To do -> An exact transcript of all the records is required, with nothing left out.

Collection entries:

****************

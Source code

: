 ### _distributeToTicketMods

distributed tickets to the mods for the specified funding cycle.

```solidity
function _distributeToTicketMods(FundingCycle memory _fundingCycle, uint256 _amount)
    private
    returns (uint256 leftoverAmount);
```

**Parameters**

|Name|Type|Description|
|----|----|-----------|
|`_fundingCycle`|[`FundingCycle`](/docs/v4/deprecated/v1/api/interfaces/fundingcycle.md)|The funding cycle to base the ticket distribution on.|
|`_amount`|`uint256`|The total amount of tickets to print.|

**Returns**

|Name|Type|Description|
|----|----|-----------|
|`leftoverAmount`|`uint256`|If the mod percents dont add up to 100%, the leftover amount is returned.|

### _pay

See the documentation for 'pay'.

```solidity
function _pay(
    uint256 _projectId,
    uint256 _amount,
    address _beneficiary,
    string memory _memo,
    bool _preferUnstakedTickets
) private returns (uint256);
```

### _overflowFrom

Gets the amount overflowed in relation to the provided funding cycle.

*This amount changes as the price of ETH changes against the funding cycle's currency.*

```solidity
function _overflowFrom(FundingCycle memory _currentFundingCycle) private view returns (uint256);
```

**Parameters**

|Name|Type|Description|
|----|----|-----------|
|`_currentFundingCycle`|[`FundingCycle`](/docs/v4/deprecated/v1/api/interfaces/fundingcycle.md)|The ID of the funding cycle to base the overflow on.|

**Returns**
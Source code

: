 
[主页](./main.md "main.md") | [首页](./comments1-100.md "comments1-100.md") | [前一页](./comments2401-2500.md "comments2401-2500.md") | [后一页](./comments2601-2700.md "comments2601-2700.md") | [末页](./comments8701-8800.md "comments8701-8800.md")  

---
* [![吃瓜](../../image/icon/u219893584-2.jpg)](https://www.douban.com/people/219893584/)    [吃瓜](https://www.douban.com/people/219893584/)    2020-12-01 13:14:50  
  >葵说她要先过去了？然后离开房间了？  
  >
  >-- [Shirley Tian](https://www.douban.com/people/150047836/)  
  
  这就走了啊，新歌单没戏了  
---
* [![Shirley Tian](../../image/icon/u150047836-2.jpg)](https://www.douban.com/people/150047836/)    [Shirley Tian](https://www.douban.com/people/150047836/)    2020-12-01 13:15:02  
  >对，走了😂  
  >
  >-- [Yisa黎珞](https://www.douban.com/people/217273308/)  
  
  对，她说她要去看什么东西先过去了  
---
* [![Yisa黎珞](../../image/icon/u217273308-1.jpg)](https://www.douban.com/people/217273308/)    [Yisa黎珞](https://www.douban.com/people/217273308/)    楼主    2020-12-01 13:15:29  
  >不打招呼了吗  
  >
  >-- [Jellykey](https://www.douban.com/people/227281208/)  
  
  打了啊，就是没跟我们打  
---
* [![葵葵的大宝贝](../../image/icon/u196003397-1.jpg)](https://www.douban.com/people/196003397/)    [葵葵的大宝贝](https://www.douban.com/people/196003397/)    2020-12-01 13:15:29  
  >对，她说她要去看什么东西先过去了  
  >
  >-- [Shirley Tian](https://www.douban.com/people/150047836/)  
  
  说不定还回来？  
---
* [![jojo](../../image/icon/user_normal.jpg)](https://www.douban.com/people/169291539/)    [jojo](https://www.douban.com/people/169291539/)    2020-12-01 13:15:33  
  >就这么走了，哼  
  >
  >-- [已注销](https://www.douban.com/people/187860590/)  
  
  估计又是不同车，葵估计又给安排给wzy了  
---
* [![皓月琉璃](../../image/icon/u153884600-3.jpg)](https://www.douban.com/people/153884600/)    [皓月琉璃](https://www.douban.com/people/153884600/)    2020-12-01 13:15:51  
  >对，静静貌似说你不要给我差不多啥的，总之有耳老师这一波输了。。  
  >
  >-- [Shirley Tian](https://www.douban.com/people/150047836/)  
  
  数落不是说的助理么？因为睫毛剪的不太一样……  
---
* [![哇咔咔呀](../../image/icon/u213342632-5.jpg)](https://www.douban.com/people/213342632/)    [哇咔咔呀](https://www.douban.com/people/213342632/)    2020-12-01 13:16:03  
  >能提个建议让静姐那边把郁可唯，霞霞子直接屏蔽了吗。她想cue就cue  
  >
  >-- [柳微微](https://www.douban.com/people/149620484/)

****************

Written solution ->
Source code

: ### _distributeToTicketMods

distributed tickets to the mods for the specified funding cycle.

```solidity
function _distributeToTicketMods(FundingCycle memory _fundingCycle, uint256 _amount)
    private
    returns (uint256 leftoverAmount);
```

**Parameters**

|Name|Type|Description|
|----|----|-----------|
|`_fundingCycle`|[`FundingCycle`](/docs/v4/deprecated/v1/api/interfaces/fundingcycle.md)|The funding cycle to base the ticket distribution on.|
|`_amount`|`uint256`|The total amount of tickets to print.|

**Returns**

|Name|Type|Description|
|----|----|-----------|
|`leftoverAmount`|`uint256`|If the mod percents dont add up to 100%, the leftover amount is returned.|

### _pay

See the documentation for 'pay'.

```solidity
function _pay(
    uint256 _projectId,
    uint256 _amount,
    address _beneficiary,
    string memory _memo,
    bool _preferUnstakedTickets
) private returns (uint256);
```

### _overflowFrom

Gets the amount overflowed in relation to the provided funding cycle.

*This amount changes as the price of ETH changes against the funding cycle's currency.*

```solidity
function _overflowFrom(FundingCycle memory _currentFundingCycle) private view returns (uint256);
```

**Parameters**

|Name|Type|Description|
|----|----|-----------|
|`_currentFundingCycle`|[`FundingCycle`](/docs/v4/deprecated/v1/api/interfaces/fundingcycle.md)|The ID of the funding cycle to base the overflow on.|

**Returns**
Source code

: 
[主页](./main.md "main.md") | [首页](./comments1-100.md "comments1-100.md") | [前一页](./comments2401-2500.md "comments2401-2500.md") | [后一页](./comments2601-2700.md "comments2601-2700.md") | [末页](./comments8701-8800.md "comments8701-8800.md")  

---
* [![吃瓜](../../image/icon/u219893584-2.jpg)](https://www.douban.com/people/219893584/)    [吃瓜](https://www.douban.com/people/219893584/)    2020-12-01 13:14:50  
  >葵说她要先过去了？然后离开房间了？  
  >
  >-- [Shirley Tian](https://www.douban.com/people/150047836/)  
  
  这就走了啊，新歌单没戏了  
---
* [![Shirley Tian](../../image/icon/u150047836-2.jpg)](https://www.douban.com/people/150047836/)    [Shirley Tian](https://www.douban.com/people/150047836/)    2020-12-01 13:15:02  
  >对，走了😂  
  >
  >-- [Yisa黎珞](https://www.douban.com/people/217273308/)  
  
  对，她说她要去看什么东西先过去了  
---
* [![Yisa黎珞](../../image/icon/u217273308-1.jpg)](https://www.douban.com/people/217273308/)    [Yisa黎珞](https://www.douban.com/people/217273308/)    楼主    2020-12-01 13:15:29  
  >不打招呼了吗  
  >
  >-- [Jellykey](https://www.douban.com/people/227281208/)  
  
  打了啊，就是没跟我们打  
---
* [![葵葵的大宝贝](../../image/icon/u196003397-1.jpg)](https://www.douban.com/people/196003397/)    [葵葵的大宝贝](https://www.douban.com/people/196003397/)    2020-12-01 13:15:29  
  >对，她说她要去看什么东西先过去了  
  >
  >-- [Shirley Tian](https://www.douban.com/people/150047836/)  
  
  说不定还回来？  
---
* [![jojo](../../image/icon/user_normal.jpg)](https://www.douban.com/people/169291539/)    [jojo](https://www.douban.com/people/169291539/)    2020-12-01 13:15:33  
  >就这么走了，哼  
  >
  >-- [已注销](https://www.douban.com/people/187860590/)  
  
  估计又是不同车，葵估计又给安排给wzy了  
---
* [![皓月琉璃](../../image/icon/u153884600-3.jpg)](https://www.douban.com/people/153884600/)    [皓月琉璃](https://www.douban.com/people/153884600/)    2020-12-01 13:15:51  
  >对，静静貌似说你不要给我差不多啥的，总之有耳老师这一波输了。。  
  >
  >-- [Shirley Tian](https://www.douban.com/people/150047836/)  
  
  数落不是说的助理么？因为睫毛剪的不太一样……  
---
* [![哇咔咔呀](../../image/icon/u213342632-5.jpg)](https://www.douban.com/people/213342632/)    [哇咔咔呀](https://www.douban.com/people/213342632/)    2020-12-01 13:16:03  
  >能提个建议让静姐那边把郁可唯，霞霞子直接屏蔽了吗。她想cue就cue  
  >
  >-- [柳微微](https://www.douban.com/people/149620484/)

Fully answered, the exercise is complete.